§ **Work instruction**
Pull out each line of the data that includes the word "defn".

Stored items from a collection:
.....

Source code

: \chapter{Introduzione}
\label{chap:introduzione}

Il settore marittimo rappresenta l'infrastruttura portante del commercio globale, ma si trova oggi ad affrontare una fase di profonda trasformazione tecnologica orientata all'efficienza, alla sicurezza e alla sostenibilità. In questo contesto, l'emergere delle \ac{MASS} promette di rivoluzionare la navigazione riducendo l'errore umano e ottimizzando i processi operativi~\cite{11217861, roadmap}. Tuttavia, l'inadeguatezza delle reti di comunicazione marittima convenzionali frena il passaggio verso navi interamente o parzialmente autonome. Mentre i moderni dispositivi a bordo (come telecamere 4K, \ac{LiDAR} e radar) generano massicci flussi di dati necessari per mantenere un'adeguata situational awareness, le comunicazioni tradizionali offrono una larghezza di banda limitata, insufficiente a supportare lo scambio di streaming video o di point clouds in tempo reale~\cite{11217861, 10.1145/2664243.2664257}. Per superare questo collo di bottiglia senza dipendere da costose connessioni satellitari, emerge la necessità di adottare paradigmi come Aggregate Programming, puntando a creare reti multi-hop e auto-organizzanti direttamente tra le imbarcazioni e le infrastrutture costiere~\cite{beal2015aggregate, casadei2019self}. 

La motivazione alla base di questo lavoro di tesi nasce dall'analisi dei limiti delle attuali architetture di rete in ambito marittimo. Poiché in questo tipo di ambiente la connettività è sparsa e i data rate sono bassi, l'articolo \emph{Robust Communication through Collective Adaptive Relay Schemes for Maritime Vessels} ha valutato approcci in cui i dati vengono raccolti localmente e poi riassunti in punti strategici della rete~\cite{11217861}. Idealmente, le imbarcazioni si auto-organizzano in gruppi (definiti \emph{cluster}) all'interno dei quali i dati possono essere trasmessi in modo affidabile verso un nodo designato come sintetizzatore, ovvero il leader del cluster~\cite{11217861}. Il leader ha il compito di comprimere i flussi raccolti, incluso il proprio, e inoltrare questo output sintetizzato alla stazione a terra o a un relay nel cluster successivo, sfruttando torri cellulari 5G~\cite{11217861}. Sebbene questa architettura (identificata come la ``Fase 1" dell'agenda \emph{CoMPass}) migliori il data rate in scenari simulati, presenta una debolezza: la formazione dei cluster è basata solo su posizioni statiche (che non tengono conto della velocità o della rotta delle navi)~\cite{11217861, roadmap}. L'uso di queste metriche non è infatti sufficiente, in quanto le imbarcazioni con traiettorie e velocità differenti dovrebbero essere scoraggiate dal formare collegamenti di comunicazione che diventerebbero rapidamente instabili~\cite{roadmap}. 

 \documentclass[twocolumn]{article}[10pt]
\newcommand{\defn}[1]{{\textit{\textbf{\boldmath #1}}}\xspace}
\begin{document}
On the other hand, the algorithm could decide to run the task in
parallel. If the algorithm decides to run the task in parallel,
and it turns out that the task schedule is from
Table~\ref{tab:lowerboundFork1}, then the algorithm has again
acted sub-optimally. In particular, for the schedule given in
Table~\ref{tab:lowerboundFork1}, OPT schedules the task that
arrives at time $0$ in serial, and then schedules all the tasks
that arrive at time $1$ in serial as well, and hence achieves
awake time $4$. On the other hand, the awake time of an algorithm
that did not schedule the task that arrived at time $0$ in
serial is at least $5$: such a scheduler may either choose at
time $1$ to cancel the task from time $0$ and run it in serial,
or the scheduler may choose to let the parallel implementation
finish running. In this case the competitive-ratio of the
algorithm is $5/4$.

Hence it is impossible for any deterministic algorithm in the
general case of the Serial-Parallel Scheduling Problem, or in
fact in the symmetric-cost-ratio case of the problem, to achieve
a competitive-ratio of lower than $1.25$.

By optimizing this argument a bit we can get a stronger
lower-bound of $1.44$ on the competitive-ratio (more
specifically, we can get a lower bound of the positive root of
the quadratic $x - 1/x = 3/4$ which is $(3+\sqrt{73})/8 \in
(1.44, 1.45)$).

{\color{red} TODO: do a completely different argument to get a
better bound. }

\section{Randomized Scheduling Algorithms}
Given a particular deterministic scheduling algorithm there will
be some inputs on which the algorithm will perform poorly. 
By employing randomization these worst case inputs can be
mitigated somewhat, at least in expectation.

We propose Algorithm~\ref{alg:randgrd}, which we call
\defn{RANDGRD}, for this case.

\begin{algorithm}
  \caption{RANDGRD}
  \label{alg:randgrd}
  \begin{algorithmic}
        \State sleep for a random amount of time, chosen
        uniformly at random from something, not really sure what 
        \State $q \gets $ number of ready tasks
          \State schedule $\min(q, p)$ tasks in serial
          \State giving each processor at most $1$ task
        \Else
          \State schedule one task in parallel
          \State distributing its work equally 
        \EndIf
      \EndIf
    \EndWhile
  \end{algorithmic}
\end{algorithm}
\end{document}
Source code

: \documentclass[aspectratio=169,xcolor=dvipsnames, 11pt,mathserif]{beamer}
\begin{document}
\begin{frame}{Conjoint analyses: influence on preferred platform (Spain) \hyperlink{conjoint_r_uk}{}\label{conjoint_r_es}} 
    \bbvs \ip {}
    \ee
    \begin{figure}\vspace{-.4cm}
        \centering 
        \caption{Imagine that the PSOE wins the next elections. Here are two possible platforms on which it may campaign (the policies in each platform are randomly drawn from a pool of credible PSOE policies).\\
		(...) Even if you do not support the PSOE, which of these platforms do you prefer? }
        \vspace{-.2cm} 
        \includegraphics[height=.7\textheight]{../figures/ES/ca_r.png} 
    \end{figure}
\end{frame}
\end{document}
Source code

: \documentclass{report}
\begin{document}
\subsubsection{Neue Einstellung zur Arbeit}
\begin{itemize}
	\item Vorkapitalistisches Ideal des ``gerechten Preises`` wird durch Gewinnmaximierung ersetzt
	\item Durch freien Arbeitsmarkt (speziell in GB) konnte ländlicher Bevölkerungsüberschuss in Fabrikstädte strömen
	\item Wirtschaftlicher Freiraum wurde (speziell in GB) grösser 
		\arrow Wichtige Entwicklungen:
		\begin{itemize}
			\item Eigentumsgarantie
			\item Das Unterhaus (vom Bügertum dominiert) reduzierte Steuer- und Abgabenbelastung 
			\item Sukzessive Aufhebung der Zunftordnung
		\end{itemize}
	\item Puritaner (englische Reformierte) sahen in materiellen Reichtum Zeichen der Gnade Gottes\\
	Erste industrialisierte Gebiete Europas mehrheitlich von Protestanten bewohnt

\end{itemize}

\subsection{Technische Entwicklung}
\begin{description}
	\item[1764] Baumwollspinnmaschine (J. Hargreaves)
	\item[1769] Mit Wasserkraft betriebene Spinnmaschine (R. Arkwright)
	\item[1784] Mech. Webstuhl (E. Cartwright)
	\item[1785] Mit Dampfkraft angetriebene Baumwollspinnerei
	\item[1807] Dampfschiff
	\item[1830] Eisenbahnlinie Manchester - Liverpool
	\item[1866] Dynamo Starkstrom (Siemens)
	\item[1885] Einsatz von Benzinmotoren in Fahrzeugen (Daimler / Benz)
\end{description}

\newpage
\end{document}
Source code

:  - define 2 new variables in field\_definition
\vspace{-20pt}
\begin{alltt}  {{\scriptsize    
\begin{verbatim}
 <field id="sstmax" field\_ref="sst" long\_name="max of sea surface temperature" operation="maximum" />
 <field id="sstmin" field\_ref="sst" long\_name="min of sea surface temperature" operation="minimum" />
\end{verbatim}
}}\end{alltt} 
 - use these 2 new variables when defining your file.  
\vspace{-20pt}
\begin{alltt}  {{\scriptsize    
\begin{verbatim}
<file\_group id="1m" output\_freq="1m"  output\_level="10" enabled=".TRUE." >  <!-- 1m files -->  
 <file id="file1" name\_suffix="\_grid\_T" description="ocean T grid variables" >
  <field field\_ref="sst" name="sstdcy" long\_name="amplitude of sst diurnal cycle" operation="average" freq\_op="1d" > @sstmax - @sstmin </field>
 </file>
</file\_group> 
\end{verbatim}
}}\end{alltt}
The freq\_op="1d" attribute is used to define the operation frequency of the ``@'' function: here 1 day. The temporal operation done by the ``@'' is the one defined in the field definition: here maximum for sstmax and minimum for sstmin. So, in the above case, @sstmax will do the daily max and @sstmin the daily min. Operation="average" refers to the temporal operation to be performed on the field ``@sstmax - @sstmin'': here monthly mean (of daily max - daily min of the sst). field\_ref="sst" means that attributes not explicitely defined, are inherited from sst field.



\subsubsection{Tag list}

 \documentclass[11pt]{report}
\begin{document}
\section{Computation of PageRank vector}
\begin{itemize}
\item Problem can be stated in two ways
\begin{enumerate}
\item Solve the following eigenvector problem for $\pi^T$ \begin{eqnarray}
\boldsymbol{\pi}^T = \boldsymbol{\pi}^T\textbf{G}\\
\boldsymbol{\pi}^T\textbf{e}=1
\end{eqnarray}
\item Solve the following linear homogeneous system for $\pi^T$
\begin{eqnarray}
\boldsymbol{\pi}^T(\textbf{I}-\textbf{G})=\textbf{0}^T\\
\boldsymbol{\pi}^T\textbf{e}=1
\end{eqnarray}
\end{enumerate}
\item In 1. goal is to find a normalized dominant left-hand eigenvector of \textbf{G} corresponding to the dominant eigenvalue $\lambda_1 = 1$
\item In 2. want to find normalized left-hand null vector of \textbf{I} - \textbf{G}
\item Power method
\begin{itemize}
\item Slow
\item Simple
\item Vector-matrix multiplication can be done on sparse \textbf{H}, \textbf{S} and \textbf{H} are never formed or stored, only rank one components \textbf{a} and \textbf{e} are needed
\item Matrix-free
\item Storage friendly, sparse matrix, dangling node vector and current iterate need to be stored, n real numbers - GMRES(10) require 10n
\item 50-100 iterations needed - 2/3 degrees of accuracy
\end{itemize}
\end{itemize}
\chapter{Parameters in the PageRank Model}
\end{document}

.....

§ **Output**
\newcommand{\defn}[1]{{\textit{\textbf{\boldmath #1}}}\xspace}
\defn{RANDGRD}, for this case.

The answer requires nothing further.